Jenn’s mother met her there and ushered Jenn and the two small kids away from the Jeep. Jenn could hear the snaps and tings of metal moving as the heat from the Jeep increased, and the smell of burnt engine oil was overwhelming.

“Oh my God baby, look at you,” Layla said as she inspected the burns on Jenn’s face, chest and arms.

“It’s going to blow,” one of the men shouted. “Just cut her out,” shouted the other as they both tried desperately to free the driver trapped inside, whom by this time, had stopped screaming. And then, a burst of flame ripped toward the sky as if it had been released after thousands of years in captivity and the two men landed face first on the pavement from the force of the blast. While the flames consumed the Jeep, the residents of Johannesburg, highway travelers, Jenn and her mother, stood helplessly waiting for emergency crews to arrive.

Days later, reporters, news anchors and photographers gathered outside Jenn and Layla’s small shanty for a chance to speak with Jenn. The commotion attracted the attention of neighbors, who stood outside to await Jenn’s appearance, or the little girl had spent scant time outside since the incident. A reporter with shiny black hair and who wore a navy blue dress was the first to go live.

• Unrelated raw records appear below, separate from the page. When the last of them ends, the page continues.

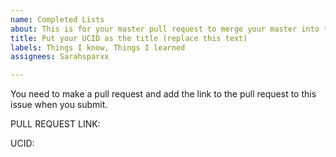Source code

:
 ```yaml
---
name: Completed Lists
about: This is for your master pull request to merge your master into this repo.
title: Put your UCID as the title (replace this text)
labels: Things I know, Things I learned
assignees: Sarahsparxx

---
```


You need to make a pull request and add the link to the pull request to this issue when you submit.  

PULL REQUEST LINK:

UCID:

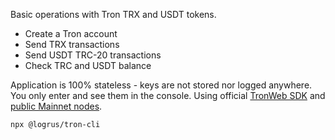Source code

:Basic operations with Tron TRX and USDT tokens.
- Create a Tron account
- Send TRX transactions
- Send USDT TRC-20 transactions
- Check TRC and USDT balance

Application is 100% stateless - keys are not stored nor logged anywhere. You only enter and see them in the console.
Using official [TronWeb SDK](https://developers.tron.network/docs/tronweb-1) and [public Mainnet nodes](https://developers.tron.network/docs/networks#public-node).

```
npx @logrus/tron-cli
```

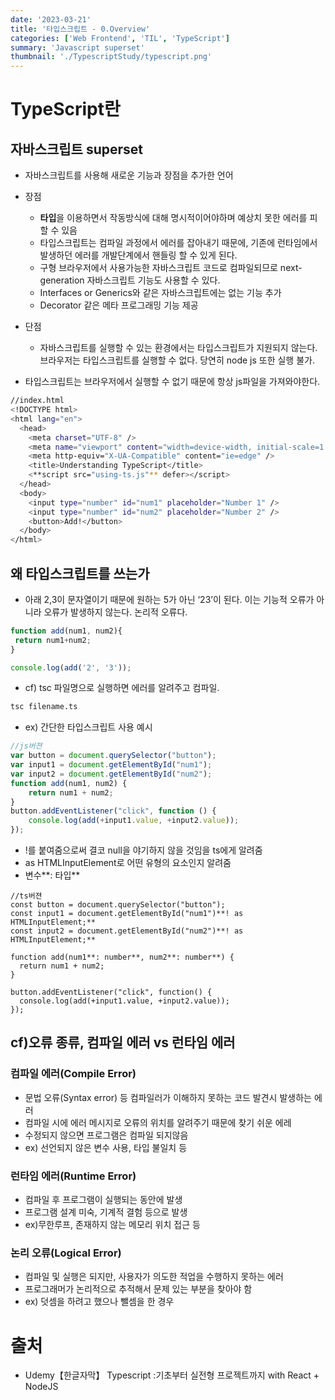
 ```yaml
---
date: '2023-03-21'
title: '타입스크립트 - 0.Overview'
categories: ['Web Frontend', 'TIL', 'TypeScript']
summary: 'Javascript superset'
thumbnail: './TypescriptStudy/typescript.png'
---
```


# TypeScript란

## 자바스크립트 superset

- 자바스크립트를 사용해 새로운 기능과 장점을 추가한 언어
- 장점
  - **타입**을 이용하면서 작동방식에 대해 명시적이어야하며 예상치 못한 에러를 피할 수 있음
  - 타입스크립트는 컴파일 과정에서 에러를 잡아내기 때문에, 기존에 런타임에서 발생하던 에러를 개발단계에서 핸들링 할 수 있게 된다.
  - 구형 브라우저에서 사용가능한 자바스크립트 코드로 컴파일되므로 next-generation 자바스크립트 기능도 사용할 수 있다.
  - Interfaces or Generics와 같은 자바스크립트에는 없는 기능 추가
  - Decorator 같은 메타 프로그래밍 기능 제공
- 단점
  - 자바스크립트를 실행할 수 있는 환경에서는 타입스크립트가 지원되지 않는다. 브라우저는 타입스크립트를 실행할 수 없다. 당연히 node js 또한 실행 불가.

- 타입스크립트는 브라우저에서 실행할 수 없기 때문에 항상 js파일을 가져와야한다.

```bash
//index.html
<!DOCTYPE html>
<html lang="en">
  <head>
    <meta charset="UTF-8" />
    <meta name="viewport" content="width=device-width, initial-scale=1.0" />
    <meta http-equiv="X-UA-Compatible" content="ie=edge" />
    <title>Understanding TypeScript</title>
    <**script src="using-ts.js"** defer></script>
  </head>
  <body>
    <input type="number" id="num1" placeholder="Number 1" />
    <input type="number" id="num2" placeholder="Number 2" />
    <button>Add!</button>
  </body>
</html>
```

## 왜 타입스크립트를 쓰는가

- 아래 2,3이 문자열이기 때문에 원하는 5가 아닌 ‘23’이 된다. 이는 기능적 오류가 아니라 오류가 발생하지 않는다. 논리적 오류다.

```jsx
function add(num1, num2){
 return num1+num2;
}

console.log(add('2', '3'));
```

- cf) tsc 파일명으로 실행하면 에러를 알려주고 컴파일.

```bash
tsc filename.ts
```

- ex) 간단한 타입스크립트 사용 예시

```jsx
//js버젼
var button = document.querySelector("button");
var input1 = document.getElementById("num1");
var input2 = document.getElementById("num2");
function add(num1, num2) {
    return num1 + num2;
}
button.addEventListener("click", function () {
    console.log(add(+input1.value, +input2.value));
});
```

- !를 붙여줌으로써 결코 null을 야기하지 않을 것임을 ts에게 알려줌
- as HTMLInputElement로  어떤 유형의 요소인지 알려줌
- 변수**: 타입**

```tsx
//ts버젼
const button = document.querySelector("button");
const input1 = document.getElementById("num1")**! as HTMLInputElement;**
const input2 = document.getElementById("num2")**! as HTMLInputElement;**

function add(num1**: number**, num2**: number**) {
  return num1 + num2;
}

button.addEventListener("click", function() {
  console.log(add(+input1.value, +input2.value));
});
```

## cf)오류 종류, 컴파일 에러 vs 런타임 에러

### 컴파일 에러(Compile Error)

- 문법 오류(Syntax error) 등 컴파일러가 이해하지 못하는 코드 발견시 발생하는 에러
- 컴파일 시에 에러 메시지로 오류의 위치를 알려주기 때문에 찾기 쉬운 에레
- 수정되지 않으면 프로그램은 컴파일 되지않음
- ex) 선언되지 않은 변수 사용, 타입 불일치 등

### 런타임 에러(Runtime Error)

- 컴파일 후 프로그램이 실행되는 동안에 발생
- 프로그램 설계 미숙, 기계적 결험 등으로 발생
- ex)무한루프,  존재하지 않는 메모리 위치 접근 등

### 논리 오류(Logical Error)

- 컴파일 및 실행은 되지만, 사용자가 의도한 적업을 수행하지 못하는 에러
- 프로그래머가 논리적으로 추적해서 문제 있는 부분을 찾아야 함
- ex) 덧셈을 하려고 했으나 뺄셈을 한 경우

# **출처**

- Udemy【한글자막】 Typescript :기초부터 실전형 프로젝트까지 with React + NodeJS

“This is Lucy Chang reporting live for Channel 5 News,” she began, “I’m standing outside the home of Jenn Bailey who has been named a heroine after rescuing the two children from the burning wreckage of a vehicle on Highway 395, only yards from where I stand now.”

Jenn’s stomach churned and she swallowed hard as she could hear the reporter outside. Her mother stood in the bathroom behind her, and both of them caught each other’s eyes through a scratched and corroded mirror. Layla was curling Jenn’s hair, and wisps of steam rose between them.

“My little girl,” Layla beamed. “A real hero! I’m so proud of you.”

Jenn then glared downward; her features drained of color. “Mama?” she asked through pressed lips.

“Hmm?” her mother answered as she pulled at a curl in Jenn’s hair with the curling iron.

“It was my fault,” Jenn said.

Layla stopped what she was doing. “What baby?”

“The wreck,” Jenn answered at a whisper. “It was my fault.”

“Of course it wasn’t your fault,” her mother answered, taking her attention off the curl and looking at Jenn through the mirror. “How could it be?”

Jenn reached for her mother’s hand and looked at her with forlorn eyes. She then explained to Layla what happened, how she and Pete were playing near the highway, how Pete threw the rock and they hid, but she said throwing the rock was her idea. She gulped as the lie left her lips. She hadn’t spoken to Pete since the incident. He hadn’t left his house. But just the brief mention of his name sent a cold chill through her body. Maybe if she took responsibility, it would ease her guilt.

After she told her story, Jenn was silent and waited for her mother’s reaction.

Layla’s eyes glazed over as she became lost in thought. She said nothing; she didn’t look angry. At least, not right away. Layla smiled a forced, tight-lipped smile.

“Am I going to be punished?” Jenn asked.

Layla turned her daughter by the shoulders to face her. She pinched Jenn’s chin, her smile was cautious yet unwavering.

“Let’s not talk about that now,” Layla said. She reached for Jenn’s quivering hand and walked with her to the front door. Layla kept her daughter close as she reached for the doorknob and said, “Smile for the cameras honey.”